[Collected data]

== Segment start ==

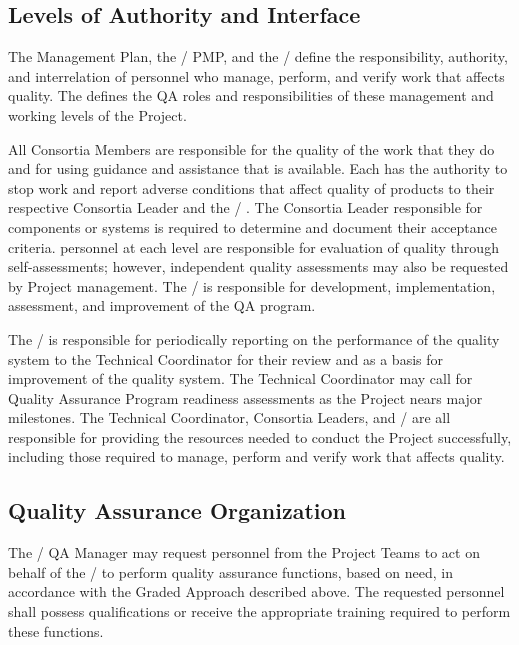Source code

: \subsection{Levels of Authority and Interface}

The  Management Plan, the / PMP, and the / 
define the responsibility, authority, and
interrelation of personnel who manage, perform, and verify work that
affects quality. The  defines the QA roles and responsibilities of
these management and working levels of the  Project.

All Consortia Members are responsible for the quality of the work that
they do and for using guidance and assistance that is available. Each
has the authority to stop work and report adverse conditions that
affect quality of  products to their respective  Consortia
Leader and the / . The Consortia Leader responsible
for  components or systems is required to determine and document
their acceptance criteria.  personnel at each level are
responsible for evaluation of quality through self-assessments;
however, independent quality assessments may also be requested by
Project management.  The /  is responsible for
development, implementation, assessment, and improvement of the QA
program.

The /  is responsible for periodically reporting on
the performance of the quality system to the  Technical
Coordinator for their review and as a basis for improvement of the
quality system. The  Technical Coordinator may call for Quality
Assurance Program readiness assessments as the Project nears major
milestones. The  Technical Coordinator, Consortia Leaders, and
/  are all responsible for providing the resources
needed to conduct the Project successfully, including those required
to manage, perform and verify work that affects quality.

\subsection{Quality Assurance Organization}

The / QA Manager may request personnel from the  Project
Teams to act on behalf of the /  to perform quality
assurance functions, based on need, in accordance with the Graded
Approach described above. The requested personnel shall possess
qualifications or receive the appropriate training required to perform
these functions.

== Segment end ==
== Segment start ==

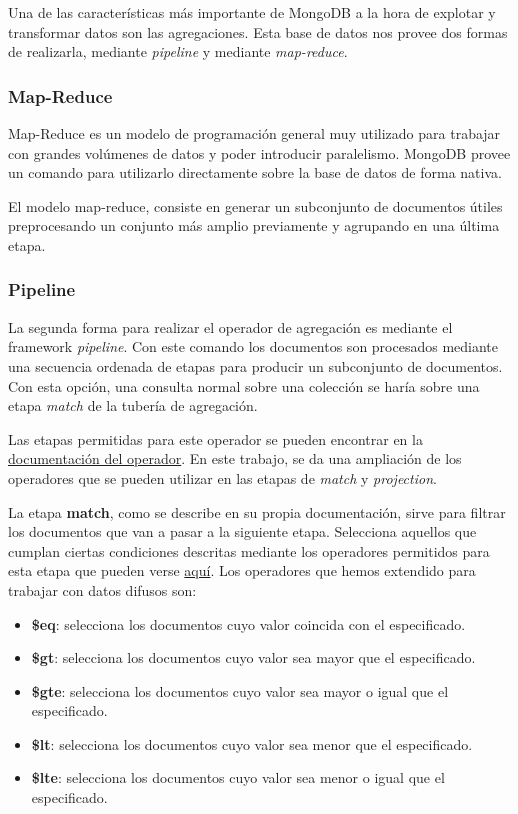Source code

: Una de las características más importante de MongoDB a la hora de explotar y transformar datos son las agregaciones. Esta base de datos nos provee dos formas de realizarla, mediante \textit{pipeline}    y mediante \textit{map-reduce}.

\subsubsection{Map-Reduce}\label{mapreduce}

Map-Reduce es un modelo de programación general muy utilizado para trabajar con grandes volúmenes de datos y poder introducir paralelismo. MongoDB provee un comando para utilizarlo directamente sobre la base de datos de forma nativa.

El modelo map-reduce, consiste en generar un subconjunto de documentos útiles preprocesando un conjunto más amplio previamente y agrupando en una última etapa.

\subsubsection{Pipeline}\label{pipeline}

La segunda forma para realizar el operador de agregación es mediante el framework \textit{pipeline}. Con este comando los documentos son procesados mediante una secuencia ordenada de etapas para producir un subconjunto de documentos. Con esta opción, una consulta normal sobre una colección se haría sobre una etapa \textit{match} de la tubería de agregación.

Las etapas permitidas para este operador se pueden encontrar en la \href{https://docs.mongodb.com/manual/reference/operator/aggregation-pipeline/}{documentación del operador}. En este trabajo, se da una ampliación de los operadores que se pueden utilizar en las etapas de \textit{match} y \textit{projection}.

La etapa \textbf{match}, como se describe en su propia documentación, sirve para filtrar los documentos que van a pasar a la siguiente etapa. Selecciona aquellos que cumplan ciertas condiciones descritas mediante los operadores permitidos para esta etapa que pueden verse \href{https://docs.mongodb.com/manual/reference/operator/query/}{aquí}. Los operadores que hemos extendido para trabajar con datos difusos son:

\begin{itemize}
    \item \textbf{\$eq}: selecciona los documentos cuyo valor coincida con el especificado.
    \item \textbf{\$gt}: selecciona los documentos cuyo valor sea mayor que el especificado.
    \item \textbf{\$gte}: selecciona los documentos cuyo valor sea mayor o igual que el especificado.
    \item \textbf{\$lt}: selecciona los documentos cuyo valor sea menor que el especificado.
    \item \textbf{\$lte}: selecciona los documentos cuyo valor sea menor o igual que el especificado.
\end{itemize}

== Segment end ==

Using the records above, set down exactly the lines from the one with "All Consortia Members" through the one with "determine and document", inclusive, and nothing more.

- **Exercise result**:
All Consortia Members are responsible for the quality of the work that
they do and for using guidance and assistance that is available. Each
has the authority to stop work and report adverse conditions that
affect quality of  products to their respective  Consortia
Leader and the / . The Consortia Leader responsible
for  components or systems is required to determine and document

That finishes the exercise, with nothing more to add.